Background: The losses of strength, agility, balance and functionality caused by aging are harmful to the elderly population. Resistance training (TR) may be an efficient tool to mitigate such neuromuscular decline and different RT methods can be used. Therefore, it is important to investigate the different responses to different training methods. Hypothesis: Eight weeks of traditional resistance training (TRT) are expected to promote similar results to high-speed training (HST) in physical functional performance (PFP) and quality of life in the elderly. Methods: Participants (n=24) with a mean age of 67.8 ± 6.3 years completed eight weeks of RT. Participants were randomized into HST (n=12) and TRT (n=12). TRT involved training with 10-12 repetitions at controlled velocity until momentary muscle failure; while HST involved performing 6-8 repetitions at 40-60% of 1RM at maximum velocity. Pre-and post-training, the participants were tested for: i) maximum strength in the 45º leg press and chest press; ii) PFP in the 30-second chair stand, timed-up-and-go (TUG); and medicine ball throw test; and iii) quality of life. Results: Both groups improved muscle strength in the 45º leg press, with greater increases for TRT (HST: +21% vs. TRT: +49%, p=0.019). There was no change in chest press strength for HST (-0.6%) (p=0.607), but there was a significant increase for the TRT group (+21%, p=0.001). There was a similar improvement (p<0.05) for both groups in TUG (HST: 7%; TRT: 10%), chair stand (HST: 18%; TRT: 21%), and medicine ball throwing performance (HST: 9%; TRT: 9%), with no difference between groups (p=0.081-0.944).
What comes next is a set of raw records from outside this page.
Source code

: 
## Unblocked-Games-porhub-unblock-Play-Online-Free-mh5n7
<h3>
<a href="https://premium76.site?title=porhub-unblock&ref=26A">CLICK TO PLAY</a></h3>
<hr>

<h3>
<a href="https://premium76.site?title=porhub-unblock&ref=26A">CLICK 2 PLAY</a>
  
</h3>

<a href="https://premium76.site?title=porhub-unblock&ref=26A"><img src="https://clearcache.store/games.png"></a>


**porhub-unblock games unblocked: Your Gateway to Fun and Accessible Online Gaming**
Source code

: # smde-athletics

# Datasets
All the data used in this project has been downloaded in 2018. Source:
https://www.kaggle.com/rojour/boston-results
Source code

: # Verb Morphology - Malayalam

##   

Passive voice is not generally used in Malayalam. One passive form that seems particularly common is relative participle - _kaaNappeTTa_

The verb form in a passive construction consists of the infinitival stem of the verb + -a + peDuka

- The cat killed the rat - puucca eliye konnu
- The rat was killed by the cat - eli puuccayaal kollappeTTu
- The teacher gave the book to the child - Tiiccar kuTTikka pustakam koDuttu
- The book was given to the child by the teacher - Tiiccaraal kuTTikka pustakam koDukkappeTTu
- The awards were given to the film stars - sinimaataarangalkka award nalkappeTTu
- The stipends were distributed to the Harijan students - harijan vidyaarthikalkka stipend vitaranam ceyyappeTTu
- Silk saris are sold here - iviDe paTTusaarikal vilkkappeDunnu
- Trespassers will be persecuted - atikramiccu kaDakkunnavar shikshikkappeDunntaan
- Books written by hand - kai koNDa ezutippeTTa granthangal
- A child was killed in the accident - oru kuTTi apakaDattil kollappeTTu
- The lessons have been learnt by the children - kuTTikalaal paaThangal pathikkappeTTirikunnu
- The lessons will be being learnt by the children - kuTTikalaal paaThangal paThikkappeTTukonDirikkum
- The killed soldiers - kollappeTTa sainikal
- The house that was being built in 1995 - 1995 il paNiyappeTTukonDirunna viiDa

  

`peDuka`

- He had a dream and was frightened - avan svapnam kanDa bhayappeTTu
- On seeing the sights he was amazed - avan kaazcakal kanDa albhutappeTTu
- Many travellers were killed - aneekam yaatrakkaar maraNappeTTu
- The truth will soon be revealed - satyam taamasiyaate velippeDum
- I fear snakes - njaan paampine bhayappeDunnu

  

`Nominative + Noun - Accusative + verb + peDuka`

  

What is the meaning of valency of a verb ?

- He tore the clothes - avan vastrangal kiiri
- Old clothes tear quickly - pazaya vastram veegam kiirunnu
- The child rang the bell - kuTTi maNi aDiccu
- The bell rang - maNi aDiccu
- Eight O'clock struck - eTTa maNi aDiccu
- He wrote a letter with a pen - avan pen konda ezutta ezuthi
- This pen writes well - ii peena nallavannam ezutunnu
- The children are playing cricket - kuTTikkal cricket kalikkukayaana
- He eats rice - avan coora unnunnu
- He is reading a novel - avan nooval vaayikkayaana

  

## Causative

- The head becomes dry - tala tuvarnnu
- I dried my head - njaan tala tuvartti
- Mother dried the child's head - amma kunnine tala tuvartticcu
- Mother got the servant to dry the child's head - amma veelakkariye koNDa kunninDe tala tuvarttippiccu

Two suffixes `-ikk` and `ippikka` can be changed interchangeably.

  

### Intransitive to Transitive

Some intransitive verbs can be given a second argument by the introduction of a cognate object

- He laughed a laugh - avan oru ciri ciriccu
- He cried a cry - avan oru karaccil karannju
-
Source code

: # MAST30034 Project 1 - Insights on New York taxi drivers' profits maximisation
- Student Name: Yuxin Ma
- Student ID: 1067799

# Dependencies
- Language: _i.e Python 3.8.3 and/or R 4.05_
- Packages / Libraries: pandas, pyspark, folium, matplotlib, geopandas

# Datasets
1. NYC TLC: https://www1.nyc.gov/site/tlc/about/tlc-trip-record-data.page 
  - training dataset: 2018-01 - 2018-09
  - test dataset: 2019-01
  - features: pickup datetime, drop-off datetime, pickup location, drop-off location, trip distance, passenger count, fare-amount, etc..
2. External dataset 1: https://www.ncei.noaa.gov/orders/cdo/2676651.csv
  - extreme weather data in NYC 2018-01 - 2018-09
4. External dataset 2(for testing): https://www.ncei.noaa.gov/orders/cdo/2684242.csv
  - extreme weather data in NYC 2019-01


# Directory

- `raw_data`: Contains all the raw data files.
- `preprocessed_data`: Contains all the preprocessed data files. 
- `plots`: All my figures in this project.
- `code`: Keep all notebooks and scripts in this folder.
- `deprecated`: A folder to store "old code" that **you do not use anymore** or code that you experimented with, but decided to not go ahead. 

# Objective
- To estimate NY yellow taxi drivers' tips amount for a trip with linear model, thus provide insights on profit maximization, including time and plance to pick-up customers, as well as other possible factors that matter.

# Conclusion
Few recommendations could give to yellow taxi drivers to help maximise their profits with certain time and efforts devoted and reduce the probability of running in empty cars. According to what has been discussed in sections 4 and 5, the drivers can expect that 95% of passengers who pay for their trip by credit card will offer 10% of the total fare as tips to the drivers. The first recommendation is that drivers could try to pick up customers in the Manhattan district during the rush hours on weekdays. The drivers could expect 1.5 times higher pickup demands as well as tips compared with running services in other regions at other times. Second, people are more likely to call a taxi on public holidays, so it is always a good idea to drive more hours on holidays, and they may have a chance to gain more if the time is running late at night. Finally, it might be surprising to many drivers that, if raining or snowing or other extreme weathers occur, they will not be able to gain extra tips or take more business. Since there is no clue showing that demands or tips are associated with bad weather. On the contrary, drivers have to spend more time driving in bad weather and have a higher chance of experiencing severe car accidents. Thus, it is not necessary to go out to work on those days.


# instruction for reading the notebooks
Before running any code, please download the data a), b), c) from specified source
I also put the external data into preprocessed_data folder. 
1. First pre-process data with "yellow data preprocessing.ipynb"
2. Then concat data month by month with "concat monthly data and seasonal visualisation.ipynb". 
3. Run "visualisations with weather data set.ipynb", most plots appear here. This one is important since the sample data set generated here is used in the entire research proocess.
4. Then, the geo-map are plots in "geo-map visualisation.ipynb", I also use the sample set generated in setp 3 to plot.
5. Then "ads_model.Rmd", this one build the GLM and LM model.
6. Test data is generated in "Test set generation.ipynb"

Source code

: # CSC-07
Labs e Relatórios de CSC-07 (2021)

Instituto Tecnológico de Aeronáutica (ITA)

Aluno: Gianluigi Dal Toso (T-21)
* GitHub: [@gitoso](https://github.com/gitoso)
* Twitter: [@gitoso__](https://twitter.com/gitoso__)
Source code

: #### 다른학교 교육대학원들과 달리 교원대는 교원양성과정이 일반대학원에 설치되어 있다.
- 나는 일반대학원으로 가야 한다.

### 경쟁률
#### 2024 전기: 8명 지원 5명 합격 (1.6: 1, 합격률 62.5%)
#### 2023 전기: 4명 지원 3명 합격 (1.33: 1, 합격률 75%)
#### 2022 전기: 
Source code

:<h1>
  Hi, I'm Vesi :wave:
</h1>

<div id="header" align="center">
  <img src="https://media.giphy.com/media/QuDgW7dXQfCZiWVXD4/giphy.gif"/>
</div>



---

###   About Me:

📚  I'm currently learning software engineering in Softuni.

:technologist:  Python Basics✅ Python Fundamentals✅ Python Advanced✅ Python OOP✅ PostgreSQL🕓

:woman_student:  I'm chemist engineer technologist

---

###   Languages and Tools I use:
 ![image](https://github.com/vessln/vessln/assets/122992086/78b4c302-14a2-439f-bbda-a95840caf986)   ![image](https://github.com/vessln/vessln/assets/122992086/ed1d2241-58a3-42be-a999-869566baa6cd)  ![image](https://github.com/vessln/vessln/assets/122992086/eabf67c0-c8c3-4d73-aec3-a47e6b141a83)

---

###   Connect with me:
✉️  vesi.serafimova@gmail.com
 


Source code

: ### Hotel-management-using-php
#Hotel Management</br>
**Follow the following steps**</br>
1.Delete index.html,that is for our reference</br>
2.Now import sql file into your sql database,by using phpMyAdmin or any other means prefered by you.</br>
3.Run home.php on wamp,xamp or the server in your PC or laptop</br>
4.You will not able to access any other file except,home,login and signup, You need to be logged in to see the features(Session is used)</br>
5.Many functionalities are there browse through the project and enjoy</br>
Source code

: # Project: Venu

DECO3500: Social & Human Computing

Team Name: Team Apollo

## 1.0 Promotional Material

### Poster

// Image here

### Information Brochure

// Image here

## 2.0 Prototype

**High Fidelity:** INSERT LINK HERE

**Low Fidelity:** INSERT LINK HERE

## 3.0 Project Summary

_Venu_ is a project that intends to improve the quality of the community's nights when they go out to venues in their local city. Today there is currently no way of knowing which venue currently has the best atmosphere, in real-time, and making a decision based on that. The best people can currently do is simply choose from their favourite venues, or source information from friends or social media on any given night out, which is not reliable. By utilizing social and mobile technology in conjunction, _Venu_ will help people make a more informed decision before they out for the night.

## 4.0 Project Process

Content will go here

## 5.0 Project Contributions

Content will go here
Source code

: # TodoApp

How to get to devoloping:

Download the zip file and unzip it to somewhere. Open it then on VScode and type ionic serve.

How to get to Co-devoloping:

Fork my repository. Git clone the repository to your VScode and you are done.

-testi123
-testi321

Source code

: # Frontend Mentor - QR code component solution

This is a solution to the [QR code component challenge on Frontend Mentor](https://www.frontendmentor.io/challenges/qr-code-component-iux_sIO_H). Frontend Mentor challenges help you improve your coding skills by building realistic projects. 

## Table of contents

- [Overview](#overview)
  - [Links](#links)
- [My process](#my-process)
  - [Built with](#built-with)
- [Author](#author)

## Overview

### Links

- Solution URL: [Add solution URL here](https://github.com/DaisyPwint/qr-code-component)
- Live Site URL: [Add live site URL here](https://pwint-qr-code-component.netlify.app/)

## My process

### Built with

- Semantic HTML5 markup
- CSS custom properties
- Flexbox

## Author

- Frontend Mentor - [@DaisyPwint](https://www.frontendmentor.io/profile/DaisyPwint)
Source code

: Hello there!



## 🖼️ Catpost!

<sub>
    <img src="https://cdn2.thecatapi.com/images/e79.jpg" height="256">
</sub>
Emotional aspect significantly increased by 20% (p=0.042) in HST and 50% (p=0.043) in TRT. Conclusions: Both TRT and HST are able to promote improvements in functional performance in the elderly with greater in strength gains for TRT. Therefore, exercise professionals could choose based on individual characteristics and preferences. Clinical Relevance: The findings provide important insights into how healthcare professionals can prescribe HST and TRT, considering efficiency, safety and individual aspects.